#### MATERIAL PROVIDED
+ + + +
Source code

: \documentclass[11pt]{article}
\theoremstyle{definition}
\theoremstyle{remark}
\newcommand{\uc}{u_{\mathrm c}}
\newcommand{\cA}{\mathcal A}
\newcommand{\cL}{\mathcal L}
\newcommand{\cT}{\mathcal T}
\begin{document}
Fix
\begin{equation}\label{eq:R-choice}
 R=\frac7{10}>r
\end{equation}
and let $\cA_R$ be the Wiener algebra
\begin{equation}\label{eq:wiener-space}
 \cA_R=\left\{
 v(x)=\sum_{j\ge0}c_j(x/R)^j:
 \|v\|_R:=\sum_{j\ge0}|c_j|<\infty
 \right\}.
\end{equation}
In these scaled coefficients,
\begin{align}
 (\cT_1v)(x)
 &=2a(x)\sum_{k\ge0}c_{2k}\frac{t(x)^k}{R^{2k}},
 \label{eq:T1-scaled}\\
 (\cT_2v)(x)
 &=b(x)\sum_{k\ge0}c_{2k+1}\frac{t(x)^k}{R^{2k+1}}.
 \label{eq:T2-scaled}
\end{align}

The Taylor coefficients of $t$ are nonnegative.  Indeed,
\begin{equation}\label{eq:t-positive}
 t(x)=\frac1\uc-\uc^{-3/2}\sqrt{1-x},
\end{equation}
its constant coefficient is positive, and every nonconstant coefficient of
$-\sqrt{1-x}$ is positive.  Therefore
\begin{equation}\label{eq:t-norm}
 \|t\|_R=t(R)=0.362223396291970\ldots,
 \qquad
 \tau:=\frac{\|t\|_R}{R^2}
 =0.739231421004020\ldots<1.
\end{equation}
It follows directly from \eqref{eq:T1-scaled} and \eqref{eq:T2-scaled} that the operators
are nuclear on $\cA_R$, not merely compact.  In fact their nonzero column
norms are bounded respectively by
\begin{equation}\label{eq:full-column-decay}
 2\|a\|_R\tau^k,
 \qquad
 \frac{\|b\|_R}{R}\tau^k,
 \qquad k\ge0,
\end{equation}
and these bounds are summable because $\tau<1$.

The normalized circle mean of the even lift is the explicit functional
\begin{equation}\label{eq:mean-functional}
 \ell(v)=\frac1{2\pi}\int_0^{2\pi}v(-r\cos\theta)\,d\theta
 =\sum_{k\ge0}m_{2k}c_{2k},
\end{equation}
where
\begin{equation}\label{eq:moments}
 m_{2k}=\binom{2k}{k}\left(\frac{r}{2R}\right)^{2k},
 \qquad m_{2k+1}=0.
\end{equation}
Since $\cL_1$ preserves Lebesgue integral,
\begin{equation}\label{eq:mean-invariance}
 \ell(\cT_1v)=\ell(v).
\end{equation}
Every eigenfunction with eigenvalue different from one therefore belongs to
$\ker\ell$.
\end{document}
+ + + +
#### TASK TO CARRY OUT
Whenever the word "right" occurs in a line above, copy that line.

#### TASK ANSWER
 \right\}.
 m_{2k}=\binom{2k}{k}\left(\frac{r}{2R}\right)^{2k},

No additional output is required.